# [What you need to do]
Among the entries below, count the lines with "theme" in them and state the total without comment.

# [Available records]
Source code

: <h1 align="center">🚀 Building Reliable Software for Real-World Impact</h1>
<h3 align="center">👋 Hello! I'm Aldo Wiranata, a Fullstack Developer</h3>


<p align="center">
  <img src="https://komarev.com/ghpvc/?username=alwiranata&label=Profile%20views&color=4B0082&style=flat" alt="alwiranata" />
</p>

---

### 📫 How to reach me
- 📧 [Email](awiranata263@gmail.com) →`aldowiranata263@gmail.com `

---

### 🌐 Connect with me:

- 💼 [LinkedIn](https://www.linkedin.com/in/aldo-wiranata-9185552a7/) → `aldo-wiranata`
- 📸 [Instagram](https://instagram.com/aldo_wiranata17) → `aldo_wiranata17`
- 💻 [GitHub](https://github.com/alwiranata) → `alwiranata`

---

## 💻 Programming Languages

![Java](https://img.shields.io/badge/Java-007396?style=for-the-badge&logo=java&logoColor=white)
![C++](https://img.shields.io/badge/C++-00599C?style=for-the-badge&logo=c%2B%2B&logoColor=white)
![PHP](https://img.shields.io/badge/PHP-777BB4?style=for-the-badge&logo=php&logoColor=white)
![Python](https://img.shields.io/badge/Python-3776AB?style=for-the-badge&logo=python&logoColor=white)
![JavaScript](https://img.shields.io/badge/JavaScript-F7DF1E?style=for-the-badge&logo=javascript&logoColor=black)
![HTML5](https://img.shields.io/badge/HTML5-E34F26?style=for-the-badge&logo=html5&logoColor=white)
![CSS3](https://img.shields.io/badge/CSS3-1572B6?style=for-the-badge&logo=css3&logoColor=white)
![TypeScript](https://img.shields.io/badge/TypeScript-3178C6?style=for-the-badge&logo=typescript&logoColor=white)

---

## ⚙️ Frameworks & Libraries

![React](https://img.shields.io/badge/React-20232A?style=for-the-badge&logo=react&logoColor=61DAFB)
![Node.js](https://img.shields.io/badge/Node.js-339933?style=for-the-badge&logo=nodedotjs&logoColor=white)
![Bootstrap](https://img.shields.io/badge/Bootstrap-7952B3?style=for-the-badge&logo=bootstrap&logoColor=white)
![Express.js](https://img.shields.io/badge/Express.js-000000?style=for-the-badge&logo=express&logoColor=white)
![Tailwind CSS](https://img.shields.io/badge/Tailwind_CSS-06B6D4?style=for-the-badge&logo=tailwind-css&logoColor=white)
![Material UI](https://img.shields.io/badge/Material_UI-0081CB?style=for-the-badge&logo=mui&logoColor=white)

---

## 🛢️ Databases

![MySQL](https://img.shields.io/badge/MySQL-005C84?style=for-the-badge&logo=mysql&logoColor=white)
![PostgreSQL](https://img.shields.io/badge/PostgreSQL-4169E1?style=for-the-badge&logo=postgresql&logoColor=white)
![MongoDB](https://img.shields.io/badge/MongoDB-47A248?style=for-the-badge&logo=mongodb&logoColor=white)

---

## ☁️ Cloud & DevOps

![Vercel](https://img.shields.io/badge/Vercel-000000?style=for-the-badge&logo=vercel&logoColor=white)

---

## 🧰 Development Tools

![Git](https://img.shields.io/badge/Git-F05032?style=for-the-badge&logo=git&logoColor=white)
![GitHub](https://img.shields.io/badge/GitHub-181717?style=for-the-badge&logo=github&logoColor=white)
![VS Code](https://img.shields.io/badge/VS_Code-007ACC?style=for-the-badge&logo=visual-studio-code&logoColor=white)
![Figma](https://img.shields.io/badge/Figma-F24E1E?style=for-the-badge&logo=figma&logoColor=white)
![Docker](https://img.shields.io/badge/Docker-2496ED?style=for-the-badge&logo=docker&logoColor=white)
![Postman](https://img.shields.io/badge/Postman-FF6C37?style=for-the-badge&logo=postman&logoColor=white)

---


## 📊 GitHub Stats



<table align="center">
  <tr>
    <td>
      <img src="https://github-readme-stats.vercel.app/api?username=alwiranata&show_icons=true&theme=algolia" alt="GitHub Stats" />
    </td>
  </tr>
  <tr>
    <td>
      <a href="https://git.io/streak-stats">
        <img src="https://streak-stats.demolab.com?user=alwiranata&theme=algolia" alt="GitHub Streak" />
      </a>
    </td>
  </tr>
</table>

# [Your solution]
2